** Opening Data excerpts block **

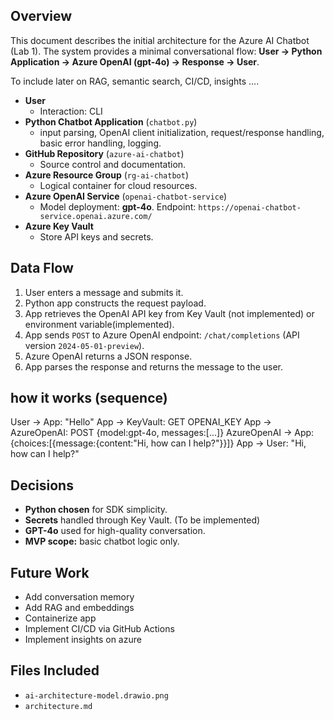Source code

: ## Overview
This document describes the initial architecture for the Azure AI Chatbot (Lab 1). The system provides a minimal conversational flow:
**User → Python Application → Azure OpenAI (gpt-4o) → Response → User**.

To include later on RAG, semantic search, CI/CD, insights ....

- **User**
  - Interaction: CLI 
- **Python Chatbot Application** (`chatbot.py`)
  - input parsing, OpenAI client initialization, request/response handling, basic error handling, logging.
- **GitHub Repository** (`azure-ai-chatbot`)
  - Source control and documentation.
- **Azure Resource Group** (`rg-ai-chatbot`)
  - Logical container for cloud resources.
- **Azure OpenAI Service** (`openai-chatbot-service`)
  - Model deployment: **gpt-4o**. Endpoint: `https://openai-chatbot-service.openai.azure.com/`
- **Azure Key Vault**
  - Store API keys and secrets.

## Data Flow
1. User enters a message and submits it.
2. Python app constructs the request payload.
3. App retrieves the OpenAI API key from Key Vault (not implemented) or environment variable(implemented).
4. App sends `POST` to Azure OpenAI endpoint: `/chat/completions` (API version `2024-05-01-preview`).
5. Azure OpenAI returns a JSON response.
6. App parses the response and returns the message to the user.


## how it works (sequence)

User -> App: "Hello"
App -> KeyVault: GET OPENAI_KEY
App -> AzureOpenAI: POST {model:gpt-4o, messages:[...]}
AzureOpenAI -> App: {choices:[{message:{content:"Hi, how can I help?"}}]}
App -> User: "Hi, how can I help?"


## Decisions
- **Python chosen** for SDK simplicity.
- **Secrets** handled through Key Vault. (To be implemented)
- **GPT-4o** used for high-quality conversation.
- **MVP scope:** basic chatbot logic only.


## Future Work
- Add conversation memory
- Add RAG and embeddings
- Containerize app
- Implement CI/CD via GitHub Actions
- Implement insights on azure 


## Files Included
- `ai-architecture-model.drawio.png`
- `architecture.md`
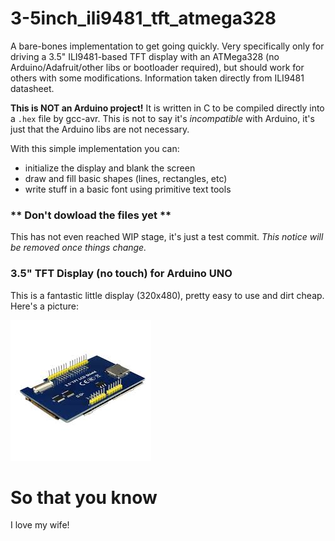 # 3-5inch_ili9481_tft_atmega328
A bare-bones implementation to get going quickly. Very specifically only for driving a 3.5" ILI9481-based TFT display with an ATMega328 (no Arduino/Adafruit/other libs or bootloader required), but should work for others with some modifications. Information taken directly from ILI9481 datasheet.

**This is NOT an Arduino project!** It is written in C to be compiled directly into a `.hex` file by gcc-avr. This is not to say it's *incompatible* with Arduino, it's just that the Arduino libs are not necessary.

With this simple implementation you can:
- initialize the display and blank the screen
- draw and fill basic shapes (lines, rectangles, etc)
- write stuff in a basic font using primitive text tools

### \*\* Don't dowload the files yet \*\*
This has not even reached WIP stage, it's just a test commit. *This notice will be removed once things change.*

### 3.5" TFT Display (no touch) for Arduino UNO

This is a fantastic little display (320x480), pretty easy to use and dirt cheap. Here's a picture:

![This is what I mean](3-5inchtftArduinoUNO.jpeg)

# So that you know

I love my wife!

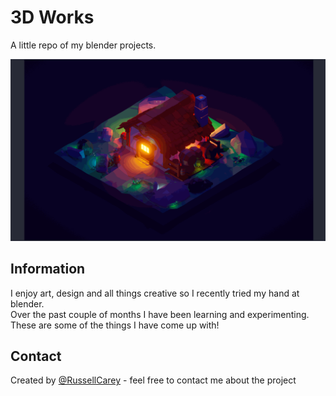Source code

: # 3D Works

A little repo of my blender projects.

![alt text](https://github.com/RussellCarey/blender/blob/master/Screenshots/blender.gif?raw=true)

## Information

I enjoy art, design and all things creative so I recently tried my hand at blender.  
Over the past couple of months I have been learning and experimenting.  
These are some of the things I have come up with!

## Contact

Created by [@RussellCarey](https://twitter.com/russellcareyy) - feel free to contact me about the project
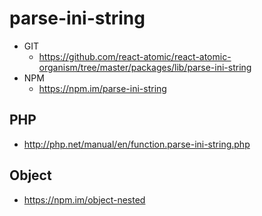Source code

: parse-ini-string
===============
   * GIT
      * https://github.com/react-atomic/react-atomic-organism/tree/master/packages/lib/parse-ini-string 
   * NPM
      * https://npm.im/parse-ini-string

## PHP
   * http://php.net/manual/en/function.parse-ini-string.php

## Object
   * https://npm.im/object-nested

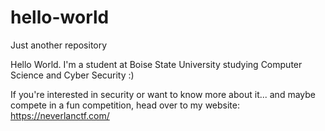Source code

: # hello-world
Just another repository

Hello World. I'm a student at Boise State University studying Computer Science and Cyber Security :)

If you're interested in security or want to know more about it... and maybe compete in a fun competition, head over to my website: https://neverlanctf.com/
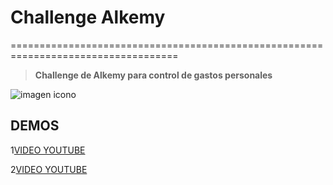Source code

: # Challenge Alkemy
===================================================================================

>__Challenge de Alkemy para control de gastos personales__

![imagen icono](https://pbs.twimg.com/profile_images/1275511135538741249/GMWHyGQP_400x400.jpg)



## DEMOS


1[VIDEO YOUTUBE](https://youtu.be/V5T0fE8o1UI)

2[VIDEO YOUTUBE](https://youtu.be/HWxAMPhCr74)
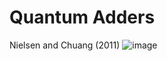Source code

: # Quantum Adders

Nielsen and Chuang (2011)
![image](https://github.com/nelsongarrido/quantumAdders-/assets/6036814/76f5d5b2-4bd5-47a7-9d64-fa9be712287a)
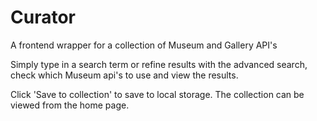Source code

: # Curator
A frontend wrapper for a collection of Museum and Gallery API's

Simply type in a search term or refine results with the advanced search, check which Museum api's to use and view the results.

Click 'Save to collection' to save to local storage. The collection can be viewed from the home page.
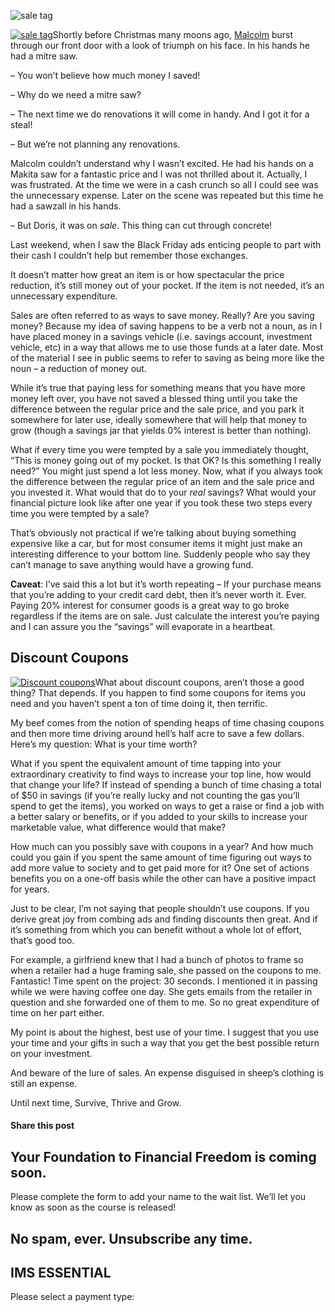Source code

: ![sale tag](https://yourfinanciallaunchpad.com/wp-content/uploads/elementor/thumbs/sale-tag-qdc6cqrbkvkqbvm1juw1iusf84sbync09asazw9q4o.jpg "sale tag")

[![sale tag](http://yflmainprod.wpengine.com/wp-content/uploads/2014/12/sale-tag-300x191.jpg)](http://yflmainprod.wpengine.com/wp-content/uploads/2014/12/sale-tag.jpg)Shortly before Christmas many moons ago, [Malcolm](https://yflmainprod.wpengine.com/2012/05/my-story-part-i/) burst through our front door with a look of triumph on his face. In his hands he had a mitre saw.

– You won’t believe how much money I saved!

– Why do we need a mitre saw?

– The next time we do renovations it will come in handy. And I got it for a steal!

– But we’re not planning any renovations.

Malcolm couldn’t understand why I wasn’t excited. He had his hands on a Makita saw for a fantastic price and I was not thrilled about it. Actually, I was frustrated. At the time we were in a cash crunch so all I could see was the unnecessary expense. Later on the scene was repeated but this time he had a sawzall in his hands.

– But Doris, it was on *sale*. This thing can cut through concrete!

Last weekend, when I saw the Black Friday ads enticing people to part with their cash I couldn’t help but remember those exchanges.

It doesn’t matter how great an item is or how spectacular the price reduction, it’s still money out of your pocket. If the item is not needed, it’s an unnecessary expenditure.

Sales are often referred to as ways to save money. Really? Are you saving money? Because my idea of saving happens to be a verb not a noun, as in I have placed money in a savings vehicle (i.e. savings account, investment vehicle, etc) in a way that allows me to use those funds at a later date. Most of the material I see in public seems to refer to saving as being more like the noun – a reduction of money out.

While it’s true that paying less for something means that you have more money left over, you have not saved a blessed thing until you take the difference between the regular price and the sale price, and you park it somewhere for later use, ideally somewhere that will help that money to grow (though a savings jar that yields 0% interest is better than nothing).

What if every time you were tempted by a sale you immediately thought, “This is money going out of my pocket. Is that OK? Is this something I really need?” You might just spend a lot less money. Now, what if you always took the difference between the regular price of an item and the sale price and you invested it. What would that do to your *real* savings? What would your financial picture look like after one year if you took these two steps every time you were tempted by a sale?

That’s obviously not practical if we’re talking about buying something expensive like a car, but for most consumer items it might just make an interesting difference to your bottom line. Suddenly people who say they can’t manage to save anything would have a growing fund.

**Caveat**: I’ve said this a lot but it’s worth repeating – If your purchase means that you’re adding to your credit card debt, then it’s never worth it. Ever. Paying 20% interest for consumer goods is a great way to go broke regardless if the items are on sale. Just calculate the interest you’re paying and I can assure you the “savings” will evaporate in a heartbeat.

## Discount Coupons

[![Discount coupons](http://yflmainprod.wpengine.com/wp-content/uploads/2014/12/Discount-coupons-300x223.jpg)](http://yflmainprod.wpengine.com/wp-content/uploads/2014/12/Discount-coupons.jpg)What about discount coupons, aren’t those a good thing? That depends. If you happen to find some coupons for items you need and you haven’t spent a ton of time doing it, then terrific.

My beef comes from the notion of spending heaps of time chasing coupons and then more time driving around hell’s half acre to save a few dollars. Here’s my question: What is your time worth?

What if you spent the equivalent amount of time tapping into your extraordinary creativity to find ways to increase your top line, how would that change your life? If instead of spending a bunch of time chasing a total of $50 in savings (if you’re really lucky and not counting the gas you’ll spend to get the items), you worked on ways to get a raise or find a job with a better salary or benefits, or if you added to your skills to increase your marketable value, what difference would that make?

How much can you possibly save with coupons in a year? And how much could you gain if you spent the same amount of time figuring out ways to add more value to society and to get paid more for it? One set of actions benefits you on a one-off basis while the other can have a positive impact for years.

Just to be clear, I’m not saying that people shouldn’t use coupons. If you derive great joy from combing ads and finding discounts then great. And if it’s something from which you can benefit without a whole lot of effort, that’s good too.

For example, a girlfriend knew that I had a bunch of photos to frame so when a retailer had a huge framing sale, she passed on the coupons to me. Fantastic! Time spent on the project: 30 seconds. I mentioned it in passing while we were having coffee one day. She gets emails from the retailer in question and she forwarded one of them to me. So no great expenditure of time on her part either.

My point is about the highest, best use of your time. I suggest that you use your time and your gifts in such a way that you get the best possible return on your investment.

And beware of the lure of sales. An expense disguised in sheep’s clothing is still an expense.

Until next time, Survive, Thrive and Grow.

#### Share this post

## Your Foundation to Financial Freedom is coming soon.

Please complete the form to add your name to the wait list. We’ll let you know as soon as the course is released!

## No spam, ever. Unsubscribe any time.

## IMS ESSENTIAL

Please select a payment type:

** Closing Data excerpts block **

## Task item
Check each line of the listing for "returns". Show those that have it.

## Output
5. Azure OpenAI returns a JSON response.
6. App parses the response and returns the message to the user.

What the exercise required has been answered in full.